In examining these results, we noted that the increase in [Cl] mirrored the kinetics of the decrease in phagosomal pH previously reported [23]. In order to quantify this correlation directly within a single experiment, we coupled BAC to IgG beads in combination with the red fluorescent pH sensor pHrodo, which exhibits an increase in fluorescence as pH decreases. Measurement of the fluorescence profile of the beads during phagocytosis by MØs showed the previously observed quenching of BAC signal indicative of increased [Cl] as the phagosome matured (Figure 1E). pHrodo fluorescence on the same particles exhibited an inverse profile, increasing in intensity over time, signaling a decrease in pH (Figure 1E). Analysis of the phagocytosis of the BAC/pHrodo indicator beads by live-cell time-lapse microscopy further verified these results at the individual phagosome level (Figure 1F and Video S3). Similar profiles were observed in MØs derived from human monocytes (data not shown). We also verified that BAC/pHrodo beads imaged in media alone did not show such changes in fluorescence profile (Video S4).

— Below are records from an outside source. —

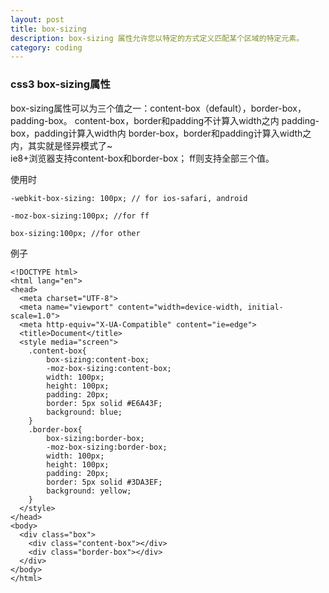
 ```yaml
---
layout: post
title: box-sizing
description: box-sizing 属性允许您以特定的方式定义匹配某个区域的特定元素。
category: coding
---
```



### css3 box-sizing属性  

box-sizing属性可以为三个值之一：content-box（default），border-box，padding-box。
content-box，border和padding不计算入width之内
padding-box，padding计算入width内
border-box，border和padding计算入width之内，其实就是怪异模式了~  
ie8+浏览器支持content-box和border-box；
ff则支持全部三个值。

使用时  

```
-webkit-box-sizing: 100px; // for ios-safari, android

-moz-box-sizing:100px; //for ff

box-sizing:100px; //for other
```  

例子  

```
<!DOCTYPE html>
<html lang="en">
<head>
  <meta charset="UTF-8">
  <meta name="viewport" content="width=device-width, initial-scale=1.0">
  <meta http-equiv="X-UA-Compatible" content="ie=edge">
  <title>Document</title>
  <style media="screen">
    .content-box{
        box-sizing:content-box;
        -moz-box-sizing:content-box;
        width: 100px;
        height: 100px;
        padding: 20px;
        border: 5px solid #E6A43F;
        background: blue;
    }
    .border-box{
        box-sizing:border-box;
        -moz-box-sizing:border-box;
        width: 100px;
        height: 100px;
        padding: 20px;
        border: 5px solid #3DA3EF;
        background: yellow;
    }
  </style>
</head>
<body>
  <div class="box">
    <div class="content-box"></div>
    <div class="border-box"></div>
  </div>
</body>
</html>
```
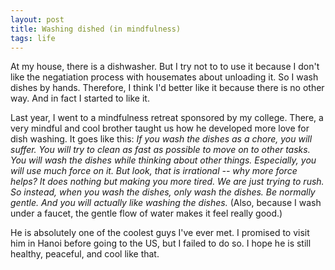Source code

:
 ```yaml
---
layout: post
title: Washing dished (in mindfulness)
tags: life
---
```


At my house, there is a dishwasher. But I try not to to use it because I don't like the negatiation process with housemates about unloading it. So I wash dishes by hands. Therefore, I think I'd better like it because there is no other way. And in fact I started to like it.

Last year, I went to a mindfulness retreat sponsored by my college. There, a very mindful and cool brother taught us how he developed more love for dish washing. It goes like this: *If you wash the dishes as a chore, you will suffer. You will try to clean as fast as possible to move on to other tasks. You will wash the dishes while thinking about other things. Especially, you will use much force on it. But look, that is irrational -- why more force helps? It does nothing but making you more tired. We are just trying to rush. So instead, when you wash the dishes, only wash the dishes. Be normally gentle. And you will actually like washing the dishes.* (Also, because I wash under a faucet, the gentle flow of water makes it feel really good.)

He is absolutely one of the coolest guys I've ever met. I promised to visit him in Hanoi before going to the US, but I failed to do so. I hope he is still healthy, peaceful, and cool like that. 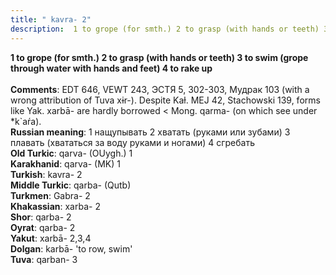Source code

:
 ```yaml
---
title: " kavra- 2"
description:  1 to grope (for smth.) 2 to grasp (with hands or teeth) 3 to swim (grope through water with hands and feet) 4 to rake up
---
```

<p data-pagefind-weight="0.5">
<strong> 1 to grope (for smth.) 2 to grasp (with hands or teeth) 3 to swim (grope through water with hands and feet) 4 to rake up</strong><br><br>
<strong>Comments</strong>:  EDT 646, VEWT 243, ЭСТЯ 5, 302-303, Мудрак 103 (with a wrong attribution of Tuva xɨr-). Despite Kaɫ. MEJ 42, Stachowski 139, forms like Yak. xarbā- are hardly borrowed < Mong. qarma- (on which see under *k`aŕa).<br>
<strong>Russian meaning</strong>:  1 нащупывать 2 хватать (руками или зубами) 3 плавать (хвататься за воду руками и ногами) 4 сгребать<br>
<strong>Old Turkic</strong>:  qarva- (OUygh.) 1<br>
<strong>Karakhanid</strong>:  qarva- (MK) 1<br>
<strong>Turkish</strong>:  kavra- 2<br>
<strong>Middle Turkic</strong>:  qarba- (Qutb)<br>
<strong>Turkmen</strong>:  Gabra- 2<br>
<strong>Khakassian</strong>:  xarba- 2<br>
<strong>Shor</strong>:  qarba- 2<br>
<strong>Oyrat</strong>:  qarba- 2<br>
<strong>Yakut</strong>:  xarbā- 2,3,4<br>
<strong>Dolgan</strong>:  karbā- 'to row, swim'<br>
<strong>Tuva</strong>:  qarban- 3<br>

</p>
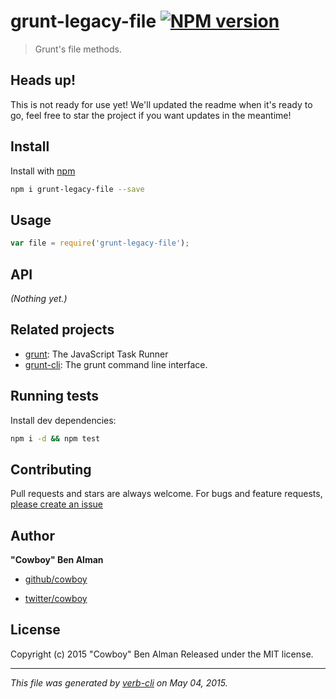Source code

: # grunt-legacy-file [![NPM version](https://badge.fury.io/js/grunt-legacy-file.svg)](http://badge.fury.io/js/grunt-legacy-file)

> Grunt's file methods.

## Heads up!

This is not ready for use yet! We'll updated the readme when it's ready to go, feel free to star the project if you want updates in the meantime!

## Install

Install with [npm](https://www.npmjs.com/)

```bash
npm i grunt-legacy-file --save
```

## Usage

```js
var file = require('grunt-legacy-file');
```

## API

_(Nothing yet.)_

## Related projects

* [grunt](http://gruntjs.com/): The JavaScript Task Runner
* [grunt-cli](http://gruntjs.com/): The grunt command line interface.

## Running tests

Install dev dependencies:

```bash
npm i -d && npm test
```

## Contributing

Pull requests and stars are always welcome. For bugs and feature requests, [please create an issue](https://github.com/gruntjs/grunt-legacy-file/issues)

## Author

**"Cowboy" Ben Alman**

+ [github/cowboy](https://github.com/cowboy)
* [twitter/cowboy](http://twitter.com/cowboy)

## License

Copyright (c) 2015 "Cowboy" Ben Alman
Released under the MIT license.

***

_This file was generated by [verb-cli](https://github.com/assemble/verb-cli) on May 04, 2015._

[assemble]: http://assemble.io
[template]: https://github.com/jonschlinkert/template
[verb]: https://github.com/assemble/verb
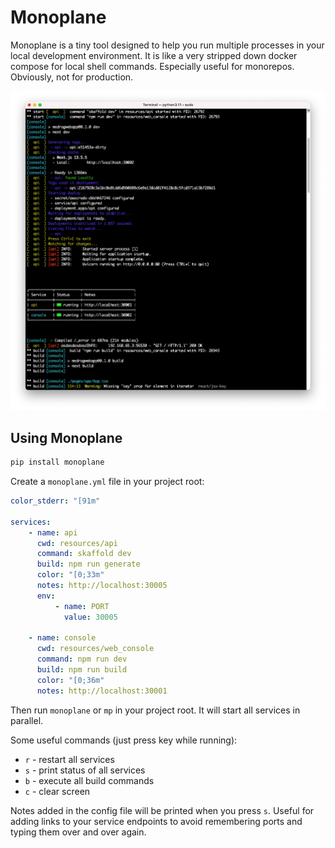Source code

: # Monoplane

Monoplane is a tiny tool designed to help you run multiple processes in your local development environment. It is like a very stripped down docker compose for local shell commands. Especially useful for monorepos. Obviously, not for production.

![Screenshot](./assets/screenshot.png)

## Using Monoplane

```bash
pip install monoplane
```

Create a `monoplane.yml` file in your project root:

```yaml
color_stderr: "[91m"

services:
    - name: api
      cwd: resources/api
      command: skaffold dev
      build: npm run generate
      color: "[0;33m"
      notes: http://localhost:30005
      env:
          - name: PORT
            value: 30005

    - name: console
      cwd: resources/web_console
      command: npm run dev
      build: npm run build
      color: "[0;36m"
      notes: http://localhost:30001
```

Then run `monoplane` or `mp` in your project root. It will start all services in parallel.

Some useful commands (just press key while running):

-   `r` - restart all services
-   `s` - print status of all services
-   `b` - execute all build commands
-   `c` - clear screen

Notes added in the config file will be printed when you press `s`. Useful for adding links to your service endpoints to avoid remembering ports and typing them over and over again.
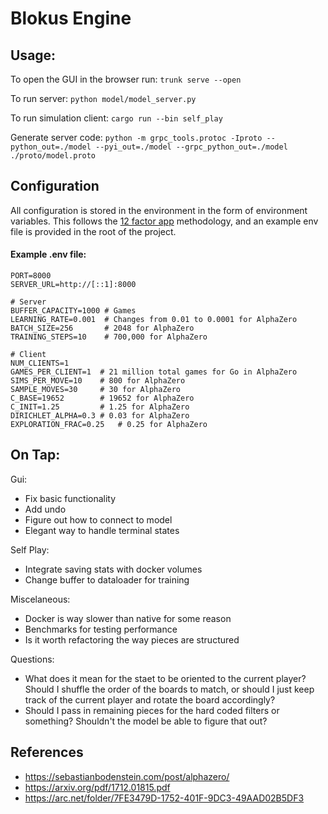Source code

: # Blokus Engine

## Usage:

To open the GUI in the browser run:
`trunk serve --open`

To run server:
`python model/model_server.py`

To run simulation client:
`cargo run --bin self_play`

Generate server code: `python -m grpc_tools.protoc -Iproto --python_out=./model --pyi_out=./model --grpc_python_out=./model ./proto/model.proto`

## Configuration

All configuration is stored in the environment in the form of environment variables. This follows the [12 factor app](https://12factor.net/config) methodology, and an example env file is provided in the root of the project.

#### Example .env file:

```
PORT=8000
SERVER_URL=http://[::1]:8000

# Server
BUFFER_CAPACITY=1000 # Games
LEARNING_RATE=0.001  # Changes from 0.01 to 0.0001 for AlphaZero
BATCH_SIZE=256       # 2048 for AlphaZero
TRAINING_STEPS=10    # 700,000 for AlphaZero

# Client
NUM_CLIENTS=1
GAMES_PER_CLIENT=1  # 21 million total games for Go in AlphaZero
SIMS_PER_MOVE=10    # 800 for AlphaZero
SAMPLE_MOVES=30     # 30 for AlphaZero
C_BASE=19652        # 19652 for AlphaZero
C_INIT=1.25         # 1.25 for AlphaZero
DIRICHLET_ALPHA=0.3 # 0.03 for AlphaZero
EXPLORATION_FRAC=0.25   # 0.25 for AlphaZero
```

## On Tap:

Gui:

- Fix basic functionality
- Add undo
- Figure out how to connect to model
- Elegant way to handle terminal states

Self Play:

- Integrate saving stats with docker volumes
- Change buffer to dataloader for training

Miscelaneous:

- Docker is way slower than native for some reason
- Benchmarks for testing performance
- Is it worth refactoring the way pieces are structured

Questions:

- What does it mean for the staet to be oriented to the current player? Should I shuffle the order of the boards to match,
  or should I just keep track of the current player and rotate the board accordingly?
- Should I pass in remaining pieces for the hard coded filters or something? Shouldn't the model be able to figure that out?

## References

- https://sebastianbodenstein.com/post/alphazero/
- https://arxiv.org/pdf/1712.01815.pdf
- https://arc.net/folder/7FE3479D-1752-401F-9DC3-49AAD02B5DF3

Further support for the relation between [Cl] and pH during phagosomal maturation was demonstrated by the failure of phagosomal [Cl] to increase when MØs were treated with bafilomycin A1 (Figure S3A in Text S1). Similarly, addition of bafilomycin A1 to the MØs after phagosomes containing the Cl sensor beads had initially been allowed to mature resulted in increased BAC fluorescence, indicating a reversal of the Cl accumulation upon dissipation of the pH gradient (Figure S3B in Text S1). Together, these results demonstrate that [Cl] increases during phagosomal maturation, and supports the proposed functional relationship between acidification of the endosomes and [Cl] increase [9][11].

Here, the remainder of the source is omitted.